*** Opening of Task inputs ***

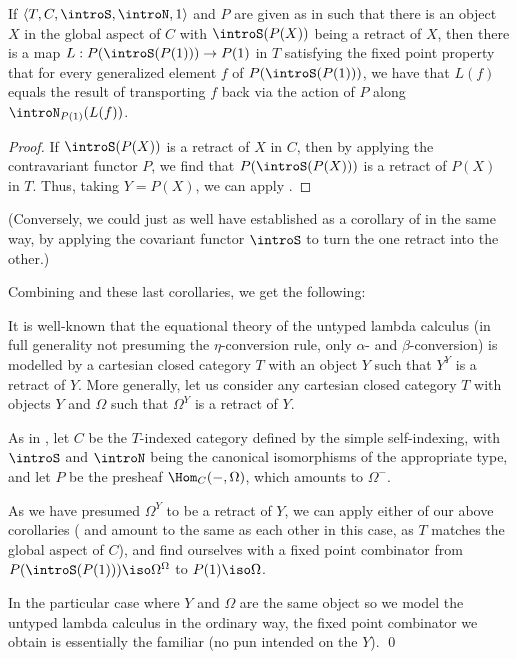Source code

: \begin{corollary}\label{RetractInC}
If $\langle T, C, \introS, \introN, 1 \rangle$ and $P$ are given as in  such that there is an object $X$ in the global aspect of $C$ with $\introS(P(X))$ being a retract of $X$, then there is a map $L : P(\introS(P(1))) \to P(1)$ in $T$ satisfying the fixed point property that for every generalized element $f$ of $P(\introS(P(1)))$, we have that $L(f)$ equals the result of transporting $f$ back via the action of $P$ along $\introN_{P(1)}(L(f))$.
\end{corollary}
\begin{proof}
If $\introS(P(X))$ is a retract of $X$ in $C$, then by applying the contravariant functor $P$, we find that $P(\introS(P(X)))$ is a retract of $P(X)$ in $T$. Thus, taking $Y = P(X)$, we can apply .
\end{proof}
(Conversely, we could just as well have established  as a corollary of  in the same way, by applying the covariant functor $\introS$ to turn the one retract into the other.)

Combining  and these last corollaries, we get the following:

\label{YCombinator}
It is well-known that the equational theory of the untyped lambda calculus (in full generality not presuming the $\eta$-conversion rule, only $\alpha$- and $\beta$-conversion) is modelled by a cartesian closed category $T$ with an object $Y$ such that $Y^Y$ is a retract of $Y$. More generally, let us consider any cartesian closed category $T$ with objects $Y$ and $\Omega$ such that $\Omega^Y$ is a retract of $Y$.

As in , let $C$ be the $T$-indexed category defined by the simple self-indexing, with $\introS$ and $\introN$ being the canonical isomorphisms of the appropriate type, and let $P$ be the presheaf $\Hom_C(-, \Omega)$, which amounts to $\Omega^{-}$.

As we have presumed $\Omega^Y$ to be a retract of $Y$, we can apply either of our above corollaries ( and  amount to the same as each other in this case, as $T$ matches the global aspect of $C$), and find ourselves with a fixed point combinator from $P(\introS(P(1))) \iso \Omega^{\Omega}$ to $P(1) \iso \Omega$. 

In the particular case where $Y$ and $\Omega$ are the same object so we model the untyped lambda calculus in the ordinary way, the fixed point combinator we obtain is essentially the familiar  (no pun intended on the $Y$). \qed
{}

*** Close of Task inputs ***

__Description of the task__
Only the pictures may be dropped; print every record exactly as given.

__Result of this task__
Source code

: \begin{corollary}\label{RetractInC}
If $\langle T, C, \introS, \introN, 1 \rangle$ and $P$ are given as in  such that there is an object $X$ in the global aspect of $C$ with $\introS(P(X))$ being a retract of $X$, then there is a map $L : P(\introS(P(1))) \to P(1)$ in $T$ satisfying the fixed point property that for every generalized element $f$ of $P(\introS(P(1)))$, we have that $L(f)$ equals the result of transporting $f$ back via the action of $P$ along $\introN_{P(1)}(L(f))$.
\end{corollary}
\begin{proof}
If $\introS(P(X))$ is a retract of $X$ in $C$, then by applying the contravariant functor $P$, we find that $P(\introS(P(X)))$ is a retract of $P(X)$ in $T$. Thus, taking $Y = P(X)$, we can apply .
\end{proof}
(Conversely, we could just as well have established  as a corollary of  in the same way, by applying the covariant functor $\introS$ to turn the one retract into the other.)

Combining  and these last corollaries, we get the following:

\label{YCombinator}
It is well-known that the equational theory of the untyped lambda calculus (in full generality not presuming the $\eta$-conversion rule, only $\alpha$- and $\beta$-conversion) is modelled by a cartesian closed category $T$ with an object $Y$ such that $Y^Y$ is a retract of $Y$. More generally, let us consider any cartesian closed category $T$ with objects $Y$ and $\Omega$ such that $\Omega^Y$ is a retract of $Y$.

As in , let $C$ be the $T$-indexed category defined by the simple self-indexing, with $\introS$ and $\introN$ being the canonical isomorphisms of the appropriate type, and let $P$ be the presheaf $\Hom_C(-, \Omega)$, which amounts to $\Omega^{-}$.

As we have presumed $\Omega^Y$ to be a retract of $Y$, we can apply either of our above corollaries ( and  amount to the same as each other in this case, as $T$ matches the global aspect of $C$), and find ourselves with a fixed point combinator from $P(\introS(P(1))) \iso \Omega^{\Omega}$ to $P(1) \iso \Omega$. 

In the particular case where $Y$ and $\Omega$ are the same object so we model the untyped lambda calculus in the ordinary way, the fixed point combinator we obtain is essentially the familiar  (no pun intended on the $Y$). \qed
{}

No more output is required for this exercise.